#### [Given information]
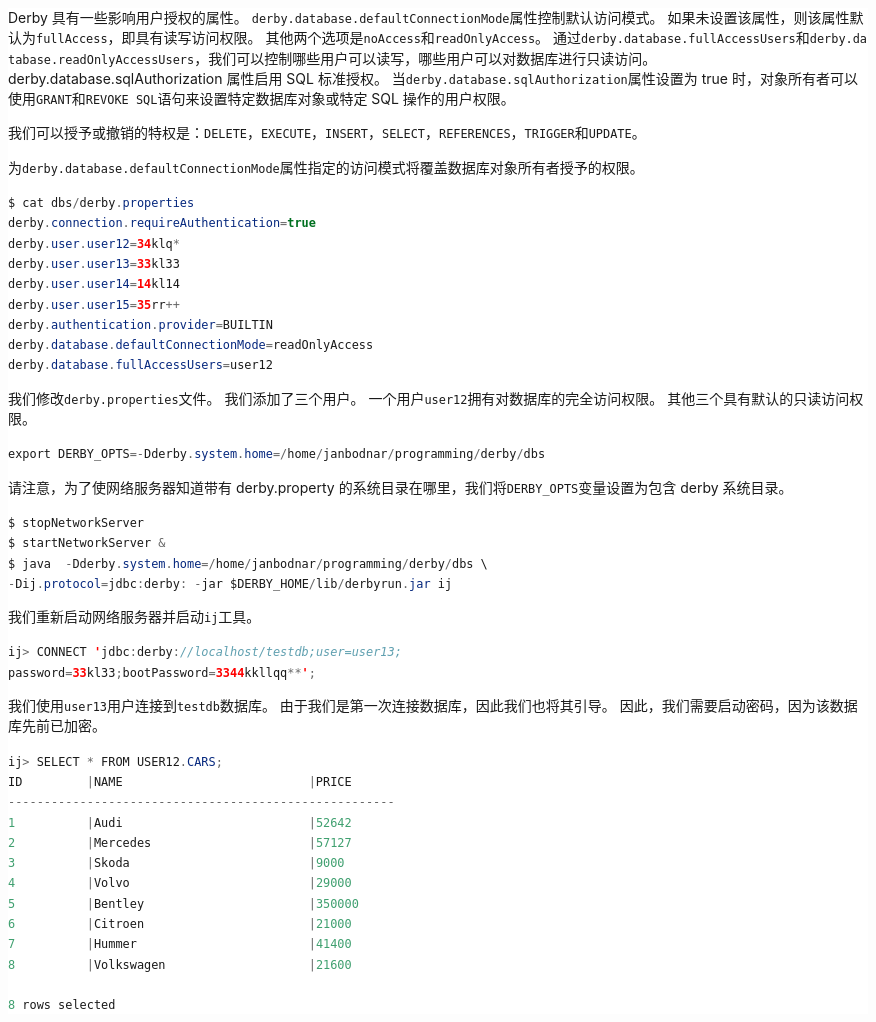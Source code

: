 Derby 具有一些影响用户授权的属性。 `derby.database.defaultConnectionMode`属性控制默认访问模式。 如果未设置该属性，则该属性默认为`fullAccess`，即具有读写访问权限。 其他两个选项是`noAccess`和`readOnlyAccess`。 通过`derby.database.fullAccessUsers`和`derby.database.readOnlyAccessUsers`，我们可以控制哪些用户可以读写，哪些用户可以对数据库进行只读访问。 derby.database.sqlAuthorization 属性启用 SQL 标准授权。 当`derby.database.sqlAuthorization`属性设置为 true 时，对象所有者可以使用`GRANT`和`REVOKE SQL`语句来设置特定数据库对象或特定 SQL 操作的用户权限。

我们可以授予或撤销的特权是：`DELETE`，`EXECUTE`，`INSERT`，`SELECT`，`REFERENCES`，`TRIGGER`和`UPDATE`。

为`derby.database.defaultConnectionMode`属性指定的访问模式将覆盖数据库对象所有者授予的权限。

```java
$ cat dbs/derby.properties 
derby.connection.requireAuthentication=true
derby.user.user12=34klq*
derby.user.user13=33kl33
derby.user.user14=14kl14
derby.user.user15=35rr++
derby.authentication.provider=BUILTIN
derby.database.defaultConnectionMode=readOnlyAccess
derby.database.fullAccessUsers=user12

```

我们修改`derby.properties`文件。 我们添加了三个用户。 一个用户`user12`拥有对数据库的完全访问权限。 其他三个具有默认的只读访问权限。

```java
export DERBY_OPTS=-Dderby.system.home=/home/janbodnar/programming/derby/dbs

```

请注意，为了使网络服务器知道带有 derby.property 的系统目录在哪里，我们将`DERBY_OPTS`变量设置为包含 derby 系统目录。

```java
$ stopNetworkServer
$ startNetworkServer &
$ java  -Dderby.system.home=/home/janbodnar/programming/derby/dbs \
-Dij.protocol=jdbc:derby: -jar $DERBY_HOME/lib/derbyrun.jar ij

```

我们重新启动网络服务器并启动`ij`工具。

```java
ij> CONNECT 'jdbc:derby://localhost/testdb;user=user13;
password=33kl33;bootPassword=3344kkllqq**';

```

我们使用`user13`用户连接到`testdb`数据库。 由于我们是第一次连接数据库，因此我们也将其引导。 因此，我们需要启动密码，因为该数据库先前已加密。

```java
ij> SELECT * FROM USER12.CARS;
ID         |NAME                          |PRICE      
------------------------------------------------------
1          |Audi                          |52642      
2          |Mercedes                      |57127      
3          |Skoda                         |9000       
4          |Volvo                         |29000      
5          |Bentley                       |350000     
6          |Citroen                       |21000      
7          |Hummer                        |41400      
8          |Volkswagen                    |21600      

8 rows selected

```
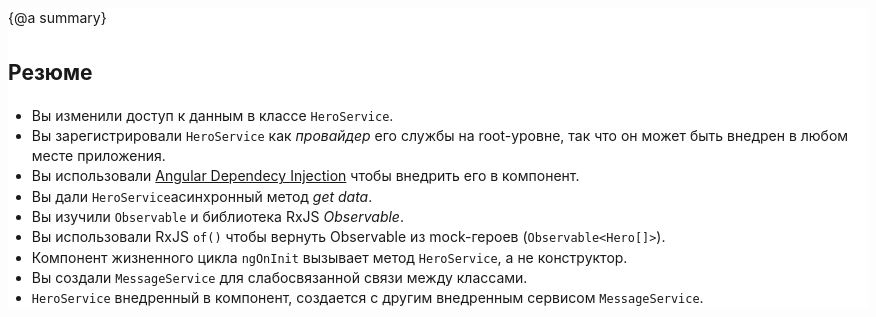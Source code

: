   <code-pane header="src/app/hero.service.ts"
  path="toh-pt4/src/app/hero.service.ts">
  </code-pane>

  <code-pane header="src/app/message.service.ts"
  path="toh-pt4/src/app/message.service.ts">
  </code-pane>

  <code-pane header="src/app/heroes/heroes.component.ts"
  path="toh-pt4/src/app/heroes/heroes.component.ts">
  </code-pane>

  <code-pane header="src/app/messages/messages.component.ts"
  path="toh-pt4/src/app/messages/messages.component.ts">
  </code-pane>

  <code-pane header="src/app/messages/messages.component.html"
  path="toh-pt4/src/app/messages/messages.component.html">
  </code-pane>

  <code-pane header="src/app/messages/messages.component.css"
  path="toh-pt4/src/app/messages/messages.component.css">
  </code-pane>

  <code-pane header="src/app/app.module.ts"
  path="toh-pt4/src/app/app.module.ts">
  </code-pane>

  <code-pane header="src/app/app.component.html"
  path="toh-pt4/src/app/app.component.html">
  </code-pane>

</code-tabs>

{@a summary}
## Резюме

* Вы изменили доступ к данным в классе `HeroService`.
* Вы зарегистрировали `HeroService` как _провайдер_ его службы на root-уровне, так что он может быть внедрен в любом месте приложения.
* Вы использовали [Angular Dependecy Injection](guide/dependency-injection) чтобы внедрить его в компонент.
* Вы дали `HeroService`асинхронный метод _get data_.
* Вы изучили `Observable` и библиотека RxJS _Observable_.
* Вы использовали RxJS `of()` чтобы вернуть Observable из mock-героев (`Observable<Hero[]>`).
* Компонент жизненного цикла `ngOnInit` вызывает метод `HeroService`, а не конструктор.
* Вы создали `MessageService` для слабосвязанной связи между классами.
* `HeroService` внедренный в компонент, создается с другим внедренным сервисом
  `MessageService`.
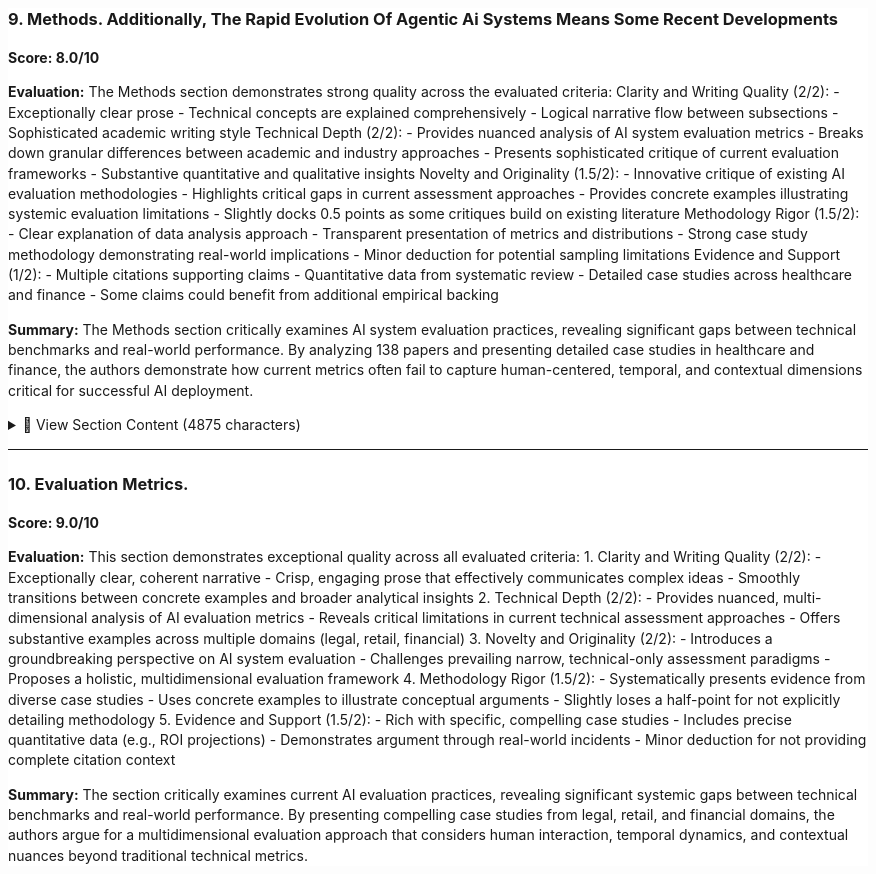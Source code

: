 
### 9. Methods. Additionally, The Rapid Evolution Of Agentic Ai Systems Means Some Recent Developments

**Score: 8.0/10**

**Evaluation:**
The Methods section demonstrates strong quality across the evaluated criteria: Clarity and Writing Quality (2/2): - Exceptionally clear prose - Technical concepts are explained comprehensively - Logical narrative flow between subsections - Sophisticated academic writing style Technical Depth (2/2): - Provides nuanced analysis of AI system evaluation metrics - Breaks down granular differences between academic and industry approaches - Presents sophisticated critique of current evaluation frameworks - Substantive quantitative and qualitative insights Novelty and Originality (1.5/2): - Innovative critique of existing AI evaluation methodologies - Highlights critical gaps in current assessment approaches - Provides concrete examples illustrating systemic evaluation limitations - Slightly docks 0.5 points as some critiques build on existing literature Methodology Rigor (1.5/2): - Clear explanation of data analysis approach - Transparent presentation of metrics and distributions - Strong case study methodology demonstrating real-world implications - Minor deduction for potential sampling limitations Evidence and Support (1/2): - Multiple citations supporting claims - Quantitative data from systematic review - Detailed case studies across healthcare and finance - Some claims could benefit from additional empirical backing

**Summary:**
The Methods section critically examines AI system evaluation practices, revealing significant gaps between technical benchmarks and real-world performance. By analyzing 138 papers and presenting detailed case studies in healthcare and finance, the authors demonstrate how current metrics often fail to capture human-centered, temporal, and contextual dimensions critical for successful AI deployment.

<details><summary>📄 View Section Content (4875 characters)</summary></details>

---

### 10. Evaluation Metrics.

**Score: 9.0/10**

**Evaluation:**
This section demonstrates exceptional quality across all evaluated criteria: 1. Clarity and Writing Quality (2/2): - Exceptionally clear, coherent narrative - Crisp, engaging prose that effectively communicates complex ideas - Smoothly transitions between concrete examples and broader analytical insights 2. Technical Depth (2/2): - Provides nuanced, multi-dimensional analysis of AI evaluation metrics - Reveals critical limitations in current technical assessment approaches - Offers substantive examples across multiple domains (legal, retail, financial) 3. Novelty and Originality (2/2): - Introduces a groundbreaking perspective on AI system evaluation - Challenges prevailing narrow, technical-only assessment paradigms - Proposes a holistic, multidimensional evaluation framework 4. Methodology Rigor (1.5/2): - Systematically presents evidence from diverse case studies - Uses concrete examples to illustrate conceptual arguments - Slightly loses a half-point for not explicitly detailing methodology 5. Evidence and Support (1.5/2): - Rich with specific, compelling case studies - Includes precise quantitative data (e.g., ROI projections) - Demonstrates argument through real-world incidents - Minor deduction for not providing complete citation context

**Summary:**
The section critically examines current AI evaluation practices, revealing significant systemic gaps between technical benchmarks and real-world performance. By presenting compelling case studies from legal, retail, and financial domains, the authors argue for a multidimensional evaluation approach that considers human interaction, temporal dynamics, and contextual nuances beyond traditional technical metrics.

#### [Activity]
Reproduce the records above word for word, without the images.

#### [Result]
Source code

: Derby 具有一些影响用户授权的属性。 `derby.database.defaultConnectionMode`属性控制默认访问模式。 如果未设置该属性，则该属性默认为`fullAccess`，即具有读写访问权限。 其他两个选项是`noAccess`和`readOnlyAccess`。 通过`derby.database.fullAccessUsers`和`derby.database.readOnlyAccessUsers`，我们可以控制哪些用户可以读写，哪些用户可以对数据库进行只读访问。 derby.database.sqlAuthorization 属性启用 SQL 标准授权。 当`derby.database.sqlAuthorization`属性设置为 true 时，对象所有者可以使用`GRANT`和`REVOKE SQL`语句来设置特定数据库对象或特定 SQL 操作的用户权限。

我们可以授予或撤销的特权是：`DELETE`，`EXECUTE`，`INSERT`，`SELECT`，`REFERENCES`，`TRIGGER`和`UPDATE`。

为`derby.database.defaultConnectionMode`属性指定的访问模式将覆盖数据库对象所有者授予的权限。

```java
$ cat dbs/derby.properties 
derby.connection.requireAuthentication=true
derby.user.user12=34klq*
derby.user.user13=33kl33
derby.user.user14=14kl14
derby.user.user15=35rr++
derby.authentication.provider=BUILTIN
derby.database.defaultConnectionMode=readOnlyAccess
derby.database.fullAccessUsers=user12

```

我们修改`derby.properties`文件。 我们添加了三个用户。 一个用户`user12`拥有对数据库的完全访问权限。 其他三个具有默认的只读访问权限。

```java
export DERBY_OPTS=-Dderby.system.home=/home/janbodnar/programming/derby/dbs

```

请注意，为了使网络服务器知道带有 derby.property 的系统目录在哪里，我们将`DERBY_OPTS`变量设置为包含 derby 系统目录。

```java
$ stopNetworkServer
$ startNetworkServer &
$ java  -Dderby.system.home=/home/janbodnar/programming/derby/dbs \
-Dij.protocol=jdbc:derby: -jar $DERBY_HOME/lib/derbyrun.jar ij

```

我们重新启动网络服务器并启动`ij`工具。

```java
ij> CONNECT 'jdbc:derby://localhost/testdb;user=user13;
password=33kl33;bootPassword=3344kkllqq**';

```

我们使用`user13`用户连接到`testdb`数据库。 由于我们是第一次连接数据库，因此我们也将其引导。 因此，我们需要启动密码，因为该数据库先前已加密。

```java
ij> SELECT * FROM USER12.CARS;
ID         |NAME                          |PRICE      
------------------------------------------------------
1          |Audi                          |52642      
2          |Mercedes                      |57127      
3          |Skoda                         |9000       
4          |Volvo                         |29000      
5          |Bentley                       |350000     
6          |Citroen                       |21000      
7          |Hummer                        |41400      
8          |Volkswagen                    |21600      

8 rows selected

```
Source code

:   <code-pane header="src/app/hero.service.ts"
  path="toh-pt4/src/app/hero.service.ts">
  </code-pane>

  <code-pane header="src/app/message.service.ts"
  path="toh-pt4/src/app/message.service.ts">
  </code-pane>

  <code-pane header="src/app/heroes/heroes.component.ts"
  path="toh-pt4/src/app/heroes/heroes.component.ts">
  </code-pane>

  <code-pane header="src/app/messages/messages.component.ts"
  path="toh-pt4/src/app/messages/messages.component.ts">
  </code-pane>

  <code-pane header="src/app/messages/messages.component.html"
  path="toh-pt4/src/app/messages/messages.component.html">
  </code-pane>

  <code-pane header="src/app/messages/messages.component.css"
  path="toh-pt4/src/app/messages/messages.component.css">
  </code-pane>

  <code-pane header="src/app/app.module.ts"
  path="toh-pt4/src/app/app.module.ts">
  </code-pane>

  <code-pane header="src/app/app.component.html"
  path="toh-pt4/src/app/app.component.html">
  </code-pane>

</code-tabs>

{@a summary}
## Резюме

* Вы изменили доступ к данным в классе `HeroService`.
* Вы зарегистрировали `HeroService` как _провайдер_ его службы на root-уровне, так что он может быть внедрен в любом месте приложения.
* Вы использовали [Angular Dependecy Injection](guide/dependency-injection) чтобы внедрить его в компонент.
* Вы дали `HeroService`асинхронный метод _get data_.
* Вы изучили `Observable` и библиотека RxJS _Observable_.
* Вы использовали RxJS `of()` чтобы вернуть Observable из mock-героев (`Observable<Hero[]>`).
* Компонент жизненного цикла `ngOnInit` вызывает метод `HeroService`, а не конструктор.
* Вы создали `MessageService` для слабосвязанной связи между классами.
* `HeroService` внедренный в компонент, создается с другим внедренным сервисом
  `MessageService`.
Source code

: 
### 9. Methods. Additionally, The Rapid Evolution Of Agentic Ai Systems Means Some Recent Developments

**Score: 8.0/10**

**Evaluation:**
The Methods section demonstrates strong quality across the evaluated criteria: Clarity and Writing Quality (2/2): - Exceptionally clear prose - Technical concepts are explained comprehensively - Logical narrative flow between subsections - Sophisticated academic writing style Technical Depth (2/2): - Provides nuanced analysis of AI system evaluation metrics - Breaks down granular differences between academic and industry approaches - Presents sophisticated critique of current evaluation frameworks - Substantive quantitative and qualitative insights Novelty and Originality (1.5/2): - Innovative critique of existing AI evaluation methodologies - Highlights critical gaps in current assessment approaches - Provides concrete examples illustrating systemic evaluation limitations - Slightly docks 0.5 points as some critiques build on existing literature Methodology Rigor (1.5/2): - Clear explanation of data analysis approach - Transparent presentation of metrics and distributions - Strong case study methodology demonstrating real-world implications - Minor deduction for potential sampling limitations Evidence and Support (1/2): - Multiple citations supporting claims - Quantitative data from systematic review - Detailed case studies across healthcare and finance - Some claims could benefit from additional empirical backing

**Summary:**
The Methods section critically examines AI system evaluation practices, revealing significant gaps between technical benchmarks and real-world performance. By analyzing 138 papers and presenting detailed case studies in healthcare and finance, the authors demonstrate how current metrics often fail to capture human-centered, temporal, and contextual dimensions critical for successful AI deployment.

<details><summary>📄 View Section Content (4875 characters)</summary></details>

---

### 10. Evaluation Metrics.

**Score: 9.0/10**

**Evaluation:**
This section demonstrates exceptional quality across all evaluated criteria: 1. Clarity and Writing Quality (2/2): - Exceptionally clear, coherent narrative - Crisp, engaging prose that effectively communicates complex ideas - Smoothly transitions between concrete examples and broader analytical insights 2. Technical Depth (2/2): - Provides nuanced, multi-dimensional analysis of AI evaluation metrics - Reveals critical limitations in current technical assessment approaches - Offers substantive examples across multiple domains (legal, retail, financial) 3. Novelty and Originality (2/2): - Introduces a groundbreaking perspective on AI system evaluation - Challenges prevailing narrow, technical-only assessment paradigms - Proposes a holistic, multidimensional evaluation framework 4. Methodology Rigor (1.5/2): - Systematically presents evidence from diverse case studies - Uses concrete examples to illustrate conceptual arguments - Slightly loses a half-point for not explicitly detailing methodology 5. Evidence and Support (1.5/2): - Rich with specific, compelling case studies - Includes precise quantitative data (e.g., ROI projections) - Demonstrates argument through real-world incidents - Minor deduction for not providing complete citation context

**Summary:**
The section critically examines current AI evaluation practices, revealing significant systemic gaps between technical benchmarks and real-world performance. By presenting compelling case studies from legal, retail, and financial domains, the authors argue for a multidimensional evaluation approach that considers human interaction, temporal dynamics, and contextual nuances beyond traditional technical metrics.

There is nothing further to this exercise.